Since the option was one of those that were less favored by the people of the time, Paul found himself having to defend his choice. It was a choice he made so that those who heard him could focus on the gospel that he shared instead of focusing on Paul himself. Unfortunately, Paul's detractors used this against him and continually caused people to question Paul's choice.
The second action that Paul defends in our passage for today is his decision to "become all things to all people."
This way of sharing the gospel goes directly in the face of the typical way of sharing about the God of the Hebrew people. The Jewish leaders of the time were happy to receive converts to their religion provided those seeking admission agreed to abide by the Jewish laws, including circumcision.
But Paul said that this was no longer necessary. Jesus' own ministry made these laws obsolete. All were welcomed. Everyone who sought after the God that Jesus' life, death, and resurrection pointed to could come to the table and be a part of the covenant community.
Paul wanted those to whom he ministered to know this immediately.
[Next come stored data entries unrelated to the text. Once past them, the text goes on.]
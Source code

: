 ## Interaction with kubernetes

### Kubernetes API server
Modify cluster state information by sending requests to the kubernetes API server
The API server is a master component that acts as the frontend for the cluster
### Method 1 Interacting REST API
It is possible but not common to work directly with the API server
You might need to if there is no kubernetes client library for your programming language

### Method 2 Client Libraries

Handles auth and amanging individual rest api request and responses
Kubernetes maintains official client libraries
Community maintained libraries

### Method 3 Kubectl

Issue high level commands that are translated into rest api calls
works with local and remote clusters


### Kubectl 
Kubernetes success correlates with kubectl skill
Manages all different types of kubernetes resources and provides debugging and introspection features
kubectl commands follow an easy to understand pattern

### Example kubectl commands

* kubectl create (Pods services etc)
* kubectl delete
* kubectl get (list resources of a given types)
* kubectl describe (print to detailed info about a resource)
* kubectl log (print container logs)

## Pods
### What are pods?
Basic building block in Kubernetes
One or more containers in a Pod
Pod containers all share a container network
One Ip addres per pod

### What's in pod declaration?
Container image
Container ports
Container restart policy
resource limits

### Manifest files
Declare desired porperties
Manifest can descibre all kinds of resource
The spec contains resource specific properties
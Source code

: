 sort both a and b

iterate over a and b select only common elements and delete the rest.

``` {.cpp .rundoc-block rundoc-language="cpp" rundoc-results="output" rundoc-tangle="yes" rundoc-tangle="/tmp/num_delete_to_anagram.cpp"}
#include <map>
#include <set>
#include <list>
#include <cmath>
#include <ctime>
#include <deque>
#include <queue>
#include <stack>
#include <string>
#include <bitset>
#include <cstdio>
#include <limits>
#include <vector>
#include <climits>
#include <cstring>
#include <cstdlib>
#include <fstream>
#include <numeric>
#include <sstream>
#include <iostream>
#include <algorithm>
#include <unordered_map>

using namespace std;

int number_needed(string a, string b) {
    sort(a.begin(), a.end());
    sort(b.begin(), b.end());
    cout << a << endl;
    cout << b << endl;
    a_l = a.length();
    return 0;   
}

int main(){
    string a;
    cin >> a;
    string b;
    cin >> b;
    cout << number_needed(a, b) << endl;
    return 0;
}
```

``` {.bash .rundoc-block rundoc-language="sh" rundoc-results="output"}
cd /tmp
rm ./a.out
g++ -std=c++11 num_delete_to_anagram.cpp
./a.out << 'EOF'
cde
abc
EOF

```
So he met them wherever they were - in whatever situation they found themselves. He did not change who he was, but he accommodated himself to the people with whom he spoke so that they would have the greatest opportunity to hear the message that he was sharing.
If Paul was to approach someone who still observed the Jewish purity laws and begin speaking of his disregard for the laws, how would that person be able to hear Paul's message?
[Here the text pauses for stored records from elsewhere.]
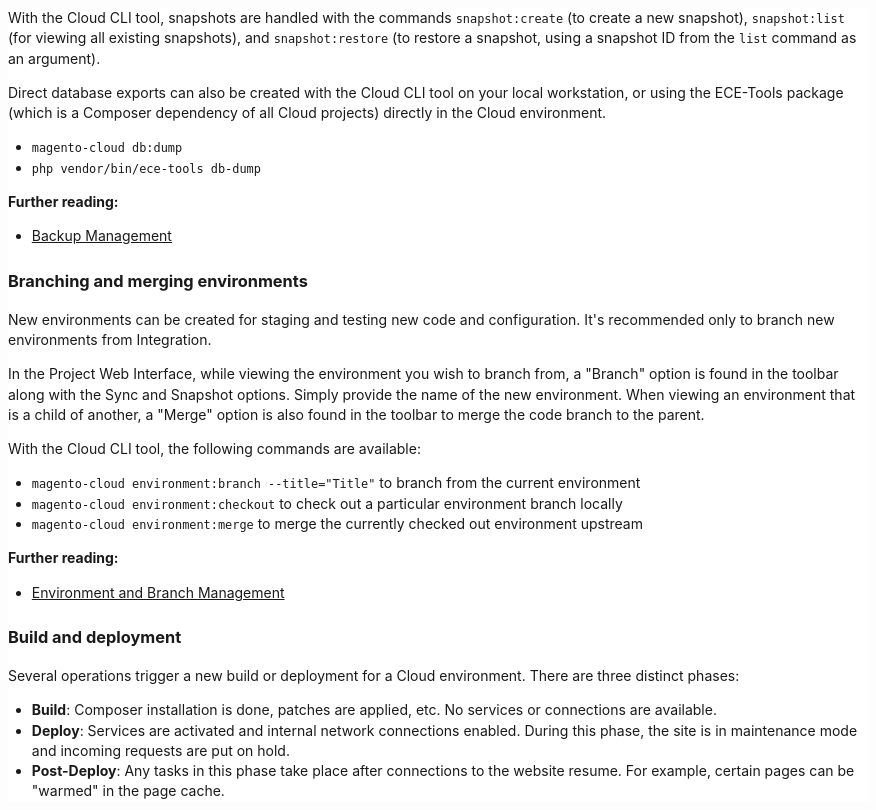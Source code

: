 With the Cloud CLI tool, snapshots are handled with the commands `snapshot:create` (to create a new snapshot), `snapshot:list`
(for viewing all existing snapshots), and `snapshot:restore` (to restore a snapshot, using a snapshot ID from the `list`
command as an argument).

Direct database exports can also be created with the Cloud CLI tool on your local workstation, or using the ECE-Tools package
(which is a Composer dependency of all Cloud projects) directly in the Cloud environment.

* `magento-cloud db:dump`
* `php vendor/bin/ece-tools db-dump`

**Further reading:**

* [Backup Management](https://experienceleague.adobe.com/docs/commerce-cloud-service/user-guide/develop/storage/snapshots.html)

### Branching and merging environments

New environments can be created for staging and testing new code and configuration. It's recommended only to branch new
environments from Integration.

In the Project Web Interface, while viewing the environment you wish to branch from, a "Branch" option is found in the toolbar
along with the Sync and Snapshot options. Simply provide the name of the new environment. When viewing an environment that
is a child of another, a "Merge" option is also found in the toolbar to merge the code branch to the parent.

With the Cloud CLI tool, the following commands are available:

* `magento-cloud environment:branch --title="Title"` to branch from the current environment
* `magento-cloud environment:checkout` to check out a particular environment branch locally
* `magento-cloud environment:merge` to merge the currently checked out environment upstream

**Further reading:**

* [Environment and Branch Management](https://experienceleague.adobe.com/docs/commerce-cloud-service/user-guide/develop/cli-branches.html)

### Build and deployment

Several operations trigger a new build or deployment for a Cloud environment. There are three distinct phases:

* __Build__: Composer installation is done, patches are applied, etc. No services or connections are available.
* __Deploy__: Services are activated and internal network connections enabled. During this phase, the site is in maintenance
  mode and incoming requests are put on hold.
* __Post-Deploy__: Any tasks in this phase take place after connections to the website resume. For example, certain pages
  can be "warmed" in the page cache.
Or, if he approached someone who was outside of the laws of God and began speaking of the laws he followed to worship God in Christ, how would that person understand that they could also know this God?
If he approached someone who was weak and began speaking of the power that he had in God through Christ, how would that one be able to know that he or she could also be a member of God' covenant community?
Paul understood that the manner in which he approached each person could effect how well his message might reach him or her. And so he wanted to take away anything that might get in the way of that person hearing God's promise to always be with him or her.
If we were to meet Paul today and hear him give this explanation, we might be inclined to call him a flip-flopper. After all, he says one thing to one group and another thing to another group. That is precisely why he is defending himself to the Corinthian people.
It's not that he is changing who he is or what he believes. It is that he is trying to make it easier for people to learn about God and to know that God's promise is for them as much as it is for anyone else. Paul, following Jesus' example, wants to break down any barriers that might keep people away from experiencing God's love.
And we are called to continue to break down those barriers today. How do we need to modify our behavior so that others can hear God's promise in their own lives? What rights as Christians do we need to wave so that the focus is on God's promise and not on our own lives.
Maybe we need to get out of the comfort of our homes so that we can share God's message of steadfast love and fidelity with the homeless of our city. Maybe we need to leave the security of our jobs behind so that we can talk to those who feel abandoned by God in their struggle to make ends meet. Maybe we need to leave behind the judgmental language that often typifies Christianity today so that we can meet those who feel excluded and looked down upon and let them know that God loves them as much as God loves anyone.
We are blessed to know that God is here with us offering us power and strength to face each new day. But we cannot just sit on that knowledge. God wants us to be like Paul - convicted by this knowledge so much so that we feel obliged to share the good news with others.
Many people are asking, "Where is God in the face of the injustice that abounds?" And, as Isaiah reminds us we have the answer - we have known it and heard it since the beginning, since the foundation of the earth.
God is here.
God is here, with us as we gather for worship.
God is here, with us as we celebrate Holy Communion.
God is here, giving each of us strength and power to act so that God's justice may abound.
God is here! Hallelujah! That is good news.
Amen.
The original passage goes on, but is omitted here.